Concernant les comités RSE, quel est leur rôle et comment se développent-ils ?
H. S. : Aujourd’hui, 30 % des sociétés du CAC 40 ont déjà mis en place un comité RSE autonome ; c’est en pleine progression. Le plus important pour les conseils d’administration, c’est de responsabiliser un certain nombre d’individus en leur sein pour suivre ces sujets. Pour cela, il faut que la société elle-même y croie, et que le management porte le projet et l’intègre structurellement sous peine que personne ne se sente vraiment concerné. L’objectif de ces comités est d’animer le suivi des sujets RSE pour la société avec des plans de suivi et d’avancement, ou encore des reportings au conseil d’administration. La principale difficulté, c’est qu’ils couvrent des sujets extrêmement transverses (financier, stratégique, de gouvernance…) qui peuvent parfois se chevaucher avec ceux des comités de rémunération, stratégiques ou d’audit.
Parmi les bonnes pratiques à mettre en place, le guide aborde le « Say on pay » et le « Say on climate ». Pouvez-vous en dire plus ?
L. V. : Même si ce n’est pas une obligation légale, le « Say on pay » permet de prévoir des critères RSE dans la rémunération variable des dirigeants.
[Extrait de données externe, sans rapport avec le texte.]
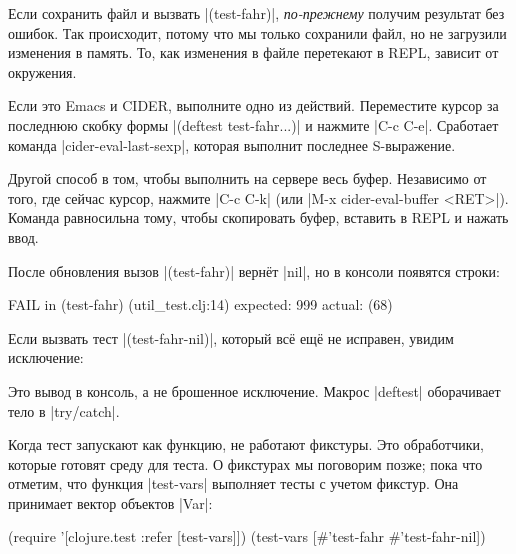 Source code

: Если сохранить файл и вызвать \spverb|(test-fahr)|, \emph{по-прежнему} получим
результат без ошибок. Так происходит, потому что мы только сохранили файл, но не
загрузили изменения в память. То, как изменения в файле перетекают в REPL,
зависит от окружения.


Если это Emacs и CIDER, выполните одно из действий. Переместите курсор за
последнюю скобку формы \spverb|(deftest test-fahr...)| и нажмите \spverb|C-c C-e|.
Сработает команда \spverb|cider-eval-last-sexp|, которая выполнит последнее S-выражение.

Другой способ в том, чтобы выполнить на сервере весь буфер. Независимо от того,
где сейчас курсор, нажмите \spverb|C-c C-k| (или \spverb|M-x cider-eval-buffer <RET>|).
Команда равносильна тому, чтобы скопировать буфер, вставить в REPL и нажать ввод.

После обновления вызов \spverb|(test-fahr)| вернёт \spverb|nil|, но в консоли
появятся строки:

\begin{english}
  \begin{clojure}
FAIL in (test-fahr) (util_test.clj:14)
expected: 999
  actual: (68)
  \end{clojure}
\end{english}

Если вызвать тест \spverb|(test-fahr-nil)|, который всё ещё не исправен,
увидим исключение:

\begin{english}
\end{english}

Это вывод в консоль, а не брошенное исключение. Макрос \spverb|deftest|
оборачивает тело в \spverb|try/catch|.

Когда тест запускают как функцию, не работают фикстуры. Это обработчики, которые
готовят среду для теста. О фикстурах мы поговорим позже; пока что отметим, что
функция \spverb|test-vars| выполняет тесты с учетом фикстур. Она принимает
вектор объектов \spverb|Var|:

\begin{english}
  \begin{clojure}
(require '[clojure.test :refer [test-vars]])
(test-vars [#'test-fahr #'test-fahr-nil])
  \end{clojure}
\end{english}

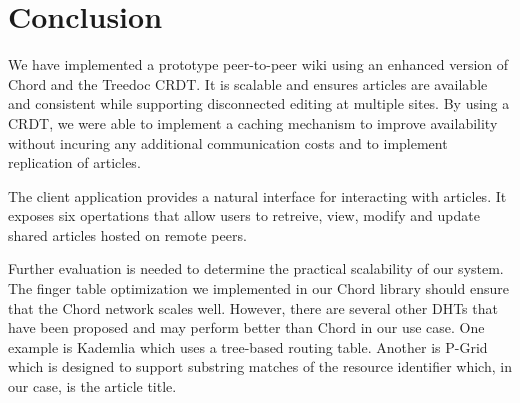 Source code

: \documentclass[twocolumn]{article}
\begin{document}
\section{Conclusion}
We have implemented a prototype peer-to-peer wiki using an enhanced version of Chord and the Treedoc CRDT. It is scalable and ensures articles are available and consistent while supporting disconnected editing at multiple sites. By using a CRDT, we were able to implement a caching mechanism to improve availability without incuring any additional communication costs and to implement replication of articles.

The client application provides a natural interface for interacting with articles. It exposes six opertations that allow users to retreive, view, modify and update shared articles hosted on remote peers.

Further evaluation is needed to determine the practical scalability of our system. The finger table optimization we implemented in our Chord library should ensure that the Chord network scales well. However, there are several other DHTs that have been proposed and may perform better than Chord in our use case. One example is Kademlia \cite{kademlia} which uses a tree-based routing table. Another is P-Grid \cite{pgrid} which is designed to support substring matches of the resource identifier which, in our case, is the article title.



\end{document}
Il doit être suffisamment élevé pour être incitatif, mais aussi quantifiable, mesurable et comparable d’une année à l’autre. En 2021, 90 % des émetteurs du next 60 ont ainsi intégré des critères RSE dans le cadre de leur rémunération variable annuelle. De son côté, le « Say on climate » est une tendance qui émerge depuis maintenant trois ans en France, et qui consiste à soumettre au vote des actionnaires le reporting climatique et environnemental et/ou les orientations stratégiques de l’entreprise face à ces enjeux. C’est une pression qui vient des investisseurs sur certains émetteurs, notamment dans le secteur de l’énergie. Il est intéressant de voir l’évolution de la façon dont les investisseurs perçoivent ces résolutions, notamment pour le « Say on climate » : si, au départ, on saluait la démarche proposée par le management, on s’oriente aujourd’hui de plus en plus vers un vote de fond et une analyse beaucoup plus approfondie de ce qui est proposé, afin de s’assurer que l’approche est suffisamment ambitieuse.
Ce guide est appelé à évoluer avec le temps. Selon vous, vers quoi se dirige-t-on ? Le contexte géopolitique peut-il, par exemple, avoir des impacts sur le sujet ?
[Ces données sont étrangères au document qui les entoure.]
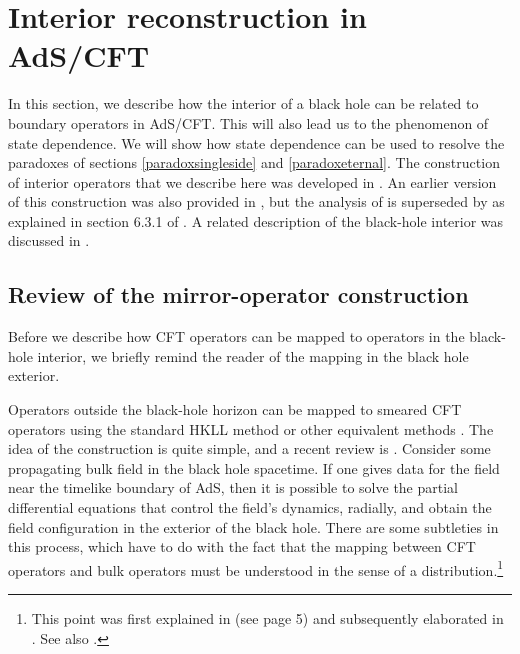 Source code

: \documentclass[12pt]{article}
\begin{document}
\section{Interior reconstruction in AdS/CFT \label{secstatedep}}
In this section, we describe how the interior of a black hole can be related to boundary operators in AdS/CFT. This will also lead us to the phenomenon of state dependence. We will show how state dependence can be used
to resolve the paradoxes of sections \ref{paradoxsingleside} and \ref{paradoxeternal}.  The construction of interior operators that we describe here was developed in \cite{Papadodimas:2013wnh,Papadodimas:2013jku,Papadodimas:2015jra}. An earlier version of this construction was also provided in \cite{Papadodimas:2012aq}, but the analysis of \cite{Papadodimas:2012aq} is superseded by \cite{Papadodimas:2013jku} as explained in section 6.3.1 of \cite{Papadodimas:2013jku}. A related description of the black-hole interior was discussed in \cite{Verlinde:2013uja,Verlinde:2013qya,Verlinde:2012cy}.

\subsection{Review of the  mirror-operator construction \label{mirroropreview}}
Before we describe how CFT operators can be mapped to operators in the black-hole interior, we briefly remind the reader of the mapping in the black hole exterior.

Operators outside the black-hole horizon can be mapped to smeared CFT operators \cite{Bena:1999jv} using the standard HKLL method \cite{Hamilton:2007wj,Hamilton:2006fh,Hamilton:2005ju,Hamilton:2006az} or other equivalent methods \cite{Koch:2010cy,Jevicki:2015sla}. The idea of the construction is quite simple, and a recent review is  \cite{Kajuri:2020vxf}. Consider some propagating bulk field in the black hole spacetime. If one gives data for the field near the timelike boundary of AdS, then it is possible to solve the partial differential equations that control the field's dynamics, radially, and obtain the field configuration in the exterior of the black hole.  There are some subtleties in this process, which have to do with the fact that the mapping between CFT operators and bulk operators must be understood in the sense of a distribution.\footnote{This point was first explained in \cite{Papadodimas:2013jku} (see page 5) and subsequently elaborated in \cite{Morrison:2014jha}. See also \cite{Banerjee:2019kjh}.} 
\end{document}
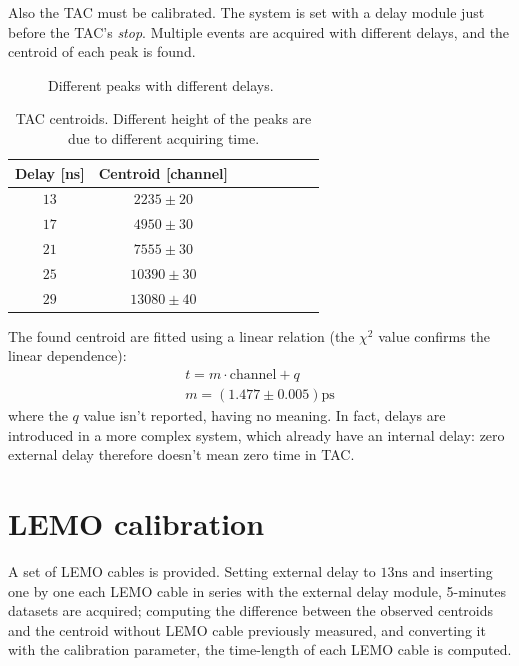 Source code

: \documentclass[11pt,a4 paper]{article}
\begin{document}
%
Also the TAC must be calibrated. The system is set with a delay module just before the TAC's \emph{stop}. Multiple events are acquired with different delays, and the centroid of each peak is found.

\begin{figure}[H]
    \centering
    \caption{Different peaks with different delays.}
    \label{fig:tac:calibr}
\end{figure}

\begin{table}[H]
    \centering
    \begin{tabular}{cccccccc}
        \toprule
        Delay [ns] & Centroid [channel] \\
        \midrule
        $13$ & $2235\pm 20$ \\
        $17$ & $4950\pm 30$ \\
        $21$ & $7555\pm 30$ \\
        $25$ & $10390\pm 30$ \\
        $29$ & $13080\pm 40$ \\
        \bottomrule
    \end{tabular}
    \caption{TAC centroids. Different height of the peaks are due to different acquiring time.}
    \label{tab:tac:calibr}
\end{table}

The found centroid are fitted using a linear relation (the $\chi^2$ value confirms the linear dependence):
\begin{gather*}
    t = m\cdot \text{channel} + q \\
    m = ( 1.477 \pm 0.005) \si{\pico\second}
\end{gather*}
where the $q$ value isn't reported, having no meaning. In fact, delays are introduced in a more complex system, which already have an internal delay: zero external delay therefore doesn't mean zero time in TAC.

\section{LEMO calibration}
A set of LEMO cables is provided. Setting external delay to $13\si{\nano\second}$ and inserting one by one each LEMO cable in series with the external delay module, 5-minutes datasets are acquired; computing the difference between the observed centroids and the centroid without LEMO cable previously measured, and converting it with the calibration parameter, the time-length of each LEMO cable is computed.
\end{document}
H. S. : L’intervention de la Russie en Ukraine et les réunions à venir des chefs d’Etat peuvent, en effet, être des accélérateurs de transition climatique très forts, et avoir des conséquences sur les objectifs que devront se fixer les entreprises en la matière. A côté de cela, il existe de nombreuses réglementations à venir, tant à l’échelle nationale (rapport Rocher, proposition de loi pour une éthique responsable des affaires, etc.) qu’européenne (révision de la directive NFRD au travers du projet de directive dite « CSRD » sur le développement durable, règlement Taxonomie, proposition de directive « gouvernance d’entreprise durable », etc.). Nous pensons, en outre, que nous allons assister à une guerre des droits entre les Etats-Unis et l’Europe pour s’approprier les sujets ESG, et voir qui va créer la norme dominante en la matière. L’Europe est néanmoins perçue comme étant plus en avance que les Etats-Unis sur ces questions, notamment sur le critère social.